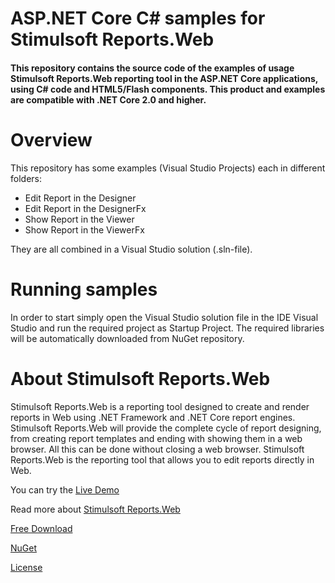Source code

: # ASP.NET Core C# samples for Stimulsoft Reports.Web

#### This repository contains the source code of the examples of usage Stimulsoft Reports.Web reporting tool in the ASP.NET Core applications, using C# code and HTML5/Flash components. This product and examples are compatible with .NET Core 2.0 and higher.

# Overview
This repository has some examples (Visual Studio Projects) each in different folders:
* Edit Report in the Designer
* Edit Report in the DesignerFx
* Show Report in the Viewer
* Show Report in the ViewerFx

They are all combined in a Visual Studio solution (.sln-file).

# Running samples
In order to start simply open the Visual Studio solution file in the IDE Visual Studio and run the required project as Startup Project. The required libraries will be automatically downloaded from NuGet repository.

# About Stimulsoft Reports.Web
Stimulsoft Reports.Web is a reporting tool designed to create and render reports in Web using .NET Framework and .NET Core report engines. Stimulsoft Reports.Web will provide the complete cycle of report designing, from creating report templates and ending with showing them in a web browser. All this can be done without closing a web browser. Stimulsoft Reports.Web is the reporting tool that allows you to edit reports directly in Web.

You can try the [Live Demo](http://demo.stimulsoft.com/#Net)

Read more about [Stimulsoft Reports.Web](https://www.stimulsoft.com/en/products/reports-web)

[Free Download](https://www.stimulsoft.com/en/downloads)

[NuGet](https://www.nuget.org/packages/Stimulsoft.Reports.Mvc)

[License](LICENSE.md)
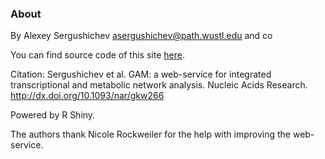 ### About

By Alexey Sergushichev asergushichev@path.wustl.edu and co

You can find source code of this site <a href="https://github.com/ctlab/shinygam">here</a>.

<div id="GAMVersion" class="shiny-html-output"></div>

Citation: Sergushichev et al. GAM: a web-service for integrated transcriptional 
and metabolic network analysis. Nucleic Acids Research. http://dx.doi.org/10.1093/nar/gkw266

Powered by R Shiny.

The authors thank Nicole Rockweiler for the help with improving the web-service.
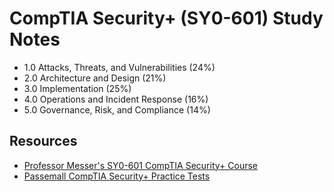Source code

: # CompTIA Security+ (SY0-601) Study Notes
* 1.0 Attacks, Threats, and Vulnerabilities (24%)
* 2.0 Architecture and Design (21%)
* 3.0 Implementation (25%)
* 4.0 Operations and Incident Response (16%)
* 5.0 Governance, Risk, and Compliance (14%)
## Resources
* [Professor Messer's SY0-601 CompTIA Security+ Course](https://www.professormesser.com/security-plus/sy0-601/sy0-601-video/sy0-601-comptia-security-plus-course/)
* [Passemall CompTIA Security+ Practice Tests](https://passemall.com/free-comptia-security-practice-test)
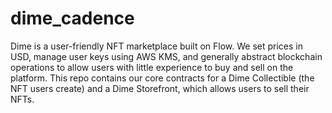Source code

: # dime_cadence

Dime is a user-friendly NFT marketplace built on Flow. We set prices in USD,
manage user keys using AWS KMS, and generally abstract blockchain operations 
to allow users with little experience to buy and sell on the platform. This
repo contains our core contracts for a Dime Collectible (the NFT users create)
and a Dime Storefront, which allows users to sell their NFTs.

════════════════════

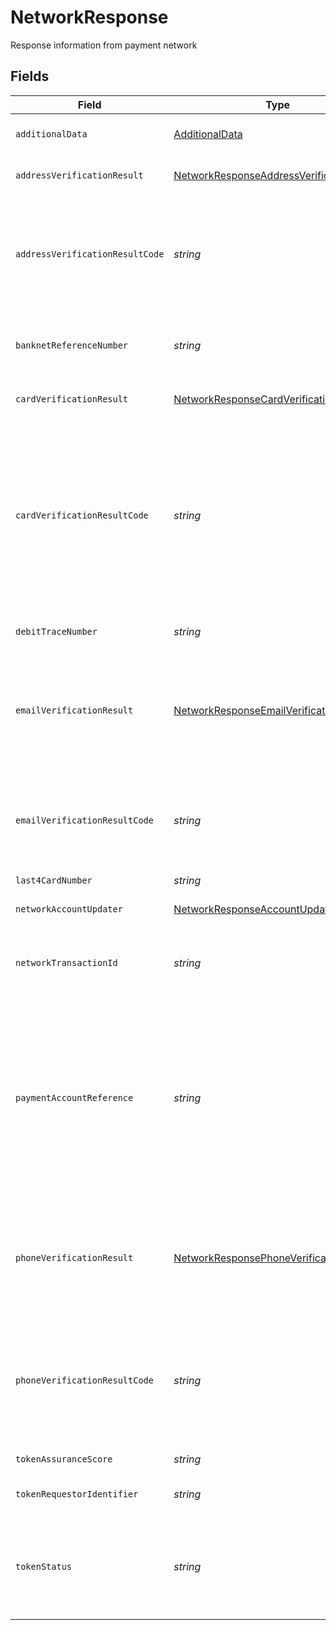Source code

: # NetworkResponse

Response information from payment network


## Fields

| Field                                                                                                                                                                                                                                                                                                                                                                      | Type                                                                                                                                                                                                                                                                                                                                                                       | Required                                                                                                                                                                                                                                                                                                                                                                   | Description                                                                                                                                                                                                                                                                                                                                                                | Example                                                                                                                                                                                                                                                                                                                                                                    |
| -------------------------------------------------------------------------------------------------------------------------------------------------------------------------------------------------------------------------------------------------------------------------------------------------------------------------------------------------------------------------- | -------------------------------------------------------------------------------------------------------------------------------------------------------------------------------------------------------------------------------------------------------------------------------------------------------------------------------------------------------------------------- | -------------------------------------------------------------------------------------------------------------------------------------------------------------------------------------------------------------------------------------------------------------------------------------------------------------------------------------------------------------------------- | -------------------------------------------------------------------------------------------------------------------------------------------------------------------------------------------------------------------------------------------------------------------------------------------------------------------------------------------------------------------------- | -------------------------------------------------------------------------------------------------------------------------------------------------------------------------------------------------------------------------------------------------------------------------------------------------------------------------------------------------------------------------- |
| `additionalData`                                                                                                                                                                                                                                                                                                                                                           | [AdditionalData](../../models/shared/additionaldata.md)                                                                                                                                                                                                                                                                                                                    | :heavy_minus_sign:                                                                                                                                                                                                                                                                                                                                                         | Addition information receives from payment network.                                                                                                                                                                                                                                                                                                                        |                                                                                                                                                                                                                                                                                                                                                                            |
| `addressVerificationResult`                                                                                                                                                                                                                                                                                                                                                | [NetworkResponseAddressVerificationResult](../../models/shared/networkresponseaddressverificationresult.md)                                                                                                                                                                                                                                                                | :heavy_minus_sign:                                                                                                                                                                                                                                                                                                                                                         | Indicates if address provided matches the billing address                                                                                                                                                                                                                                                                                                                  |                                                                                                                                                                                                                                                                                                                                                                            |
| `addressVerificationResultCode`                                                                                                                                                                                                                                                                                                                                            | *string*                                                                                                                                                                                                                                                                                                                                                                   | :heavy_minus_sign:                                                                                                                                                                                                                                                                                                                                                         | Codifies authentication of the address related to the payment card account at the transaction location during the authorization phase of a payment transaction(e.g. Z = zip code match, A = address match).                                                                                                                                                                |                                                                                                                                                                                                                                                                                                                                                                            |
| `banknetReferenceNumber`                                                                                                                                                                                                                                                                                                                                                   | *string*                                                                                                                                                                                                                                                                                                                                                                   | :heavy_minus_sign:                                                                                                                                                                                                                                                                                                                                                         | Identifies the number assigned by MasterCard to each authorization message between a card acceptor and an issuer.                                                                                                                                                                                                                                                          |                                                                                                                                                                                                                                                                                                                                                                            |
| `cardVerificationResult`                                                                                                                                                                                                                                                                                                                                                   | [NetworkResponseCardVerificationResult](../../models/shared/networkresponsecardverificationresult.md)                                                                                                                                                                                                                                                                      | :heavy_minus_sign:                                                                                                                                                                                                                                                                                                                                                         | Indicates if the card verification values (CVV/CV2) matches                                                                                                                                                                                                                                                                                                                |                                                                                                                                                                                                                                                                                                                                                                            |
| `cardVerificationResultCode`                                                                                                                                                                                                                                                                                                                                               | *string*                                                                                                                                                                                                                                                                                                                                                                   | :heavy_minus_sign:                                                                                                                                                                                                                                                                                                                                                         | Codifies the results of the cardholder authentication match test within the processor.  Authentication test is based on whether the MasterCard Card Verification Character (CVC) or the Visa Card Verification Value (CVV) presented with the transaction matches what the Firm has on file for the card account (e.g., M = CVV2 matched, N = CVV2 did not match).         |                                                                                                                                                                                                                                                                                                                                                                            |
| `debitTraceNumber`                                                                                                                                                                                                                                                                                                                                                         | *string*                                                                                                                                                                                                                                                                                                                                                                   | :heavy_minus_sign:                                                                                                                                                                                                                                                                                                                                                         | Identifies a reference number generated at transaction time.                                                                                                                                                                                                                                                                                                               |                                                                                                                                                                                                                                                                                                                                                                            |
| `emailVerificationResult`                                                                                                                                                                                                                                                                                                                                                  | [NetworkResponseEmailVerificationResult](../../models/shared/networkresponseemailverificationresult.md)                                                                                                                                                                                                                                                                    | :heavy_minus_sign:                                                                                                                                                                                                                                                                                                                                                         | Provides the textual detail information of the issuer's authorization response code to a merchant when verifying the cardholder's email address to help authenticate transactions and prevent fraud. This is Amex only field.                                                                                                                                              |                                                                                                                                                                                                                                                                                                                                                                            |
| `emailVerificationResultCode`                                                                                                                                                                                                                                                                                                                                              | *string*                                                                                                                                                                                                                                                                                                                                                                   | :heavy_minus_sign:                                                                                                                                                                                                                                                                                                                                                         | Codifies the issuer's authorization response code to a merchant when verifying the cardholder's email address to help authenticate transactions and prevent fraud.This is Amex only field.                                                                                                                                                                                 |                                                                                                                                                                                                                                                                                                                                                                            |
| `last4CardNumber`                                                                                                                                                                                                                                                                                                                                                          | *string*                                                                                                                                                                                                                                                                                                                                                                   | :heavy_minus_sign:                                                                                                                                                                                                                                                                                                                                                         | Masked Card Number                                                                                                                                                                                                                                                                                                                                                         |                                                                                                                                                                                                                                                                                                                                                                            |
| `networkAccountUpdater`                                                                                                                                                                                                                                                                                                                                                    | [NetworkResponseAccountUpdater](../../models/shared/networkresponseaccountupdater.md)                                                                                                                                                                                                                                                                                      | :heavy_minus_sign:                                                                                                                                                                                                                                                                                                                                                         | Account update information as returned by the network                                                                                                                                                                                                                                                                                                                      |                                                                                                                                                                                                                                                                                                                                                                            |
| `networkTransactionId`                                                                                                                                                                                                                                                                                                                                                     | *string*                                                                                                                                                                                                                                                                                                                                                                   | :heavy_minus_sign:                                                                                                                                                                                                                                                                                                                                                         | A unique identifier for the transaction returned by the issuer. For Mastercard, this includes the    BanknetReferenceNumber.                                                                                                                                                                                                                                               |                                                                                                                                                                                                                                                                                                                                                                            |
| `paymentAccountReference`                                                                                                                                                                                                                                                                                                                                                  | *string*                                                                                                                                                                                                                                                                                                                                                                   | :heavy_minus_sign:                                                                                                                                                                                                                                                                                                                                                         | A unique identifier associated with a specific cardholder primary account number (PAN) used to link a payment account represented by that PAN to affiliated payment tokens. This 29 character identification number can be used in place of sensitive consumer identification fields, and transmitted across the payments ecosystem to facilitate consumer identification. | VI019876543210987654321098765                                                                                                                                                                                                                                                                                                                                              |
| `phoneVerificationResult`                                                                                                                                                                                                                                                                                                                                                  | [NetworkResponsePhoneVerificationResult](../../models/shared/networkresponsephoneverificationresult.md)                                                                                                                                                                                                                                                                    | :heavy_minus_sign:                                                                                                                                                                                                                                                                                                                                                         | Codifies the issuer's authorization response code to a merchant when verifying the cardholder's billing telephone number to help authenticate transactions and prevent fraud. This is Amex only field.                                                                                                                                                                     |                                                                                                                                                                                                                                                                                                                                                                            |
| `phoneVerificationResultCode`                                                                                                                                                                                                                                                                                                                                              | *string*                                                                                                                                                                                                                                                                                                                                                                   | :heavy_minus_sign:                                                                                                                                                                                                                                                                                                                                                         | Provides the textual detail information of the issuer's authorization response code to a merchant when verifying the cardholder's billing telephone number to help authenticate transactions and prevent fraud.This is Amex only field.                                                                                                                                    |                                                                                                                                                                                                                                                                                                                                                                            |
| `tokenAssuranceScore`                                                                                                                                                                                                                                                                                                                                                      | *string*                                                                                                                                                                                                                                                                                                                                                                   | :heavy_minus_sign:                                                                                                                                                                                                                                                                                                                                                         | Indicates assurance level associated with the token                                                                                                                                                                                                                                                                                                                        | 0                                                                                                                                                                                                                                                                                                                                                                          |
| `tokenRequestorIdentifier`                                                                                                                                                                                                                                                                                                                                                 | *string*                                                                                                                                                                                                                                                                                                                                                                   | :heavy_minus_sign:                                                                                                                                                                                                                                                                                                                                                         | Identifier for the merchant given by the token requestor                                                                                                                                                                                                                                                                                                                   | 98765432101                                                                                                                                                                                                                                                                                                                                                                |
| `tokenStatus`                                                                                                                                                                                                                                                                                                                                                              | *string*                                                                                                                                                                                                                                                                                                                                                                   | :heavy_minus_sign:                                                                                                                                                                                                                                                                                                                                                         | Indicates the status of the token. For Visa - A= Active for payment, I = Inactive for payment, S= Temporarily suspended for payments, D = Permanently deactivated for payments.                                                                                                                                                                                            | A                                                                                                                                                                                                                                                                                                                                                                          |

════════════════════

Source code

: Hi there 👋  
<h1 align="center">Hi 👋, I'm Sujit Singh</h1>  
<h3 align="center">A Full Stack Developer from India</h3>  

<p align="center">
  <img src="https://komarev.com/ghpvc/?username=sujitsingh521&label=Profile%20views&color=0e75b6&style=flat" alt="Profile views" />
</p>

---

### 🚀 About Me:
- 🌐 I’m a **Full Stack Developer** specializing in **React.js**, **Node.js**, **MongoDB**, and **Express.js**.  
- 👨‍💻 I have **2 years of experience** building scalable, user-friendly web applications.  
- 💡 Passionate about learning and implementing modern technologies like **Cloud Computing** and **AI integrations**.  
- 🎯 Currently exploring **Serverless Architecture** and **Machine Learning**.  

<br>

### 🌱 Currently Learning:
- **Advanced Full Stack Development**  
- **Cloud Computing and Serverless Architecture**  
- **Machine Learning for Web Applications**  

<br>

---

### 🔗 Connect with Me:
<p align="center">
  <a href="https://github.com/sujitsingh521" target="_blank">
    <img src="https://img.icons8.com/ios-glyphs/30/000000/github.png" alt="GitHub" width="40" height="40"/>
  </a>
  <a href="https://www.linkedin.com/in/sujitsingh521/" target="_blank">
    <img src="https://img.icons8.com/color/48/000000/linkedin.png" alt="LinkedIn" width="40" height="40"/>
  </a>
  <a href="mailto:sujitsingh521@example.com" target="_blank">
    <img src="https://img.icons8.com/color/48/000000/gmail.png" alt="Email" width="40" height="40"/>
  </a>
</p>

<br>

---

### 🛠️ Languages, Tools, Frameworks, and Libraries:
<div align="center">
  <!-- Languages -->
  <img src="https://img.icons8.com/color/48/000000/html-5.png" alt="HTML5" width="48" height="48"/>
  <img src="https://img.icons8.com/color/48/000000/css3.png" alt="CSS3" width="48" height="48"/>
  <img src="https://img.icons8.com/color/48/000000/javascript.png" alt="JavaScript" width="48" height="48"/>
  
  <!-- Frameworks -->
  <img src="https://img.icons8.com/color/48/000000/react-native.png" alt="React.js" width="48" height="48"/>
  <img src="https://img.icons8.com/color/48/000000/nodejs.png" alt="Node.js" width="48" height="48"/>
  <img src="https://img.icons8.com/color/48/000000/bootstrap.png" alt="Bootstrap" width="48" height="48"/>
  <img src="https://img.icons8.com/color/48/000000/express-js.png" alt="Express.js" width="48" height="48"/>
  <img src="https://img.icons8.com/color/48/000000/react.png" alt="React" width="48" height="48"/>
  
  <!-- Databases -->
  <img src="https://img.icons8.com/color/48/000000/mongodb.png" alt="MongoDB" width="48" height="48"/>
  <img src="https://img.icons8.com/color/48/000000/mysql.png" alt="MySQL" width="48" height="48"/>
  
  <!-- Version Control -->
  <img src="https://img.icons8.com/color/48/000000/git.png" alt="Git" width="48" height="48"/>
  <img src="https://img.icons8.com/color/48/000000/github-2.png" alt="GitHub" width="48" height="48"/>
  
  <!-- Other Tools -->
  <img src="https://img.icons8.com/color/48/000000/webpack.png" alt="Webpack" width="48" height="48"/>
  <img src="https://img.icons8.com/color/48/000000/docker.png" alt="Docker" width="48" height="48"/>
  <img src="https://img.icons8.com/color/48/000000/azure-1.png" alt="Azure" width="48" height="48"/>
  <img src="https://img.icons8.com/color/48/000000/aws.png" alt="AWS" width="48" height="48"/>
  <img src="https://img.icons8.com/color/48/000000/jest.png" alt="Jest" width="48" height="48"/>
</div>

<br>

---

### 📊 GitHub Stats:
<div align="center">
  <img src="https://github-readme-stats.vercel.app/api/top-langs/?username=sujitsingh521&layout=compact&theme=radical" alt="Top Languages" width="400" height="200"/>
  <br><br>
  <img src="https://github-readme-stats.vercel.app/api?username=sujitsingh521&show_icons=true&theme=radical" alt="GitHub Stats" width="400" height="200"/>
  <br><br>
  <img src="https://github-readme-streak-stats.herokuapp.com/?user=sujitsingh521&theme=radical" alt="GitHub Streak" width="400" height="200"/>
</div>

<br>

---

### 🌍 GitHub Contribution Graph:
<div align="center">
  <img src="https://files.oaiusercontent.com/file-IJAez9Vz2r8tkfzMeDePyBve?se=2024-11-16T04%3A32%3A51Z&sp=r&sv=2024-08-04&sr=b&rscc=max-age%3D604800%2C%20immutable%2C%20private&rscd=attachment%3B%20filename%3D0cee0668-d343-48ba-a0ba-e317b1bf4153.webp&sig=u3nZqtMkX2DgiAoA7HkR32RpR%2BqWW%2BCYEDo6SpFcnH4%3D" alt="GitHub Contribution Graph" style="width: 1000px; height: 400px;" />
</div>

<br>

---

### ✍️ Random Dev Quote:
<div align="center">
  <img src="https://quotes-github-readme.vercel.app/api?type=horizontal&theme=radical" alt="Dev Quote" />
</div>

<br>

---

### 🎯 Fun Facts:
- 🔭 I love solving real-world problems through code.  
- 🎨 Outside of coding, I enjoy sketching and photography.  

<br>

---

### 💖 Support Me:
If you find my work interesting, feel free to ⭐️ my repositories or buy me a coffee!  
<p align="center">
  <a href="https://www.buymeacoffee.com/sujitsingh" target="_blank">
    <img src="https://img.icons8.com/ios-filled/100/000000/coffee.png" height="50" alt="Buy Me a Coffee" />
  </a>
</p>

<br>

════════════════════

*Directions for this task:*
Of all the lines above, tally those with the word "Architecture". Write the total only.

*Result of this task:*
3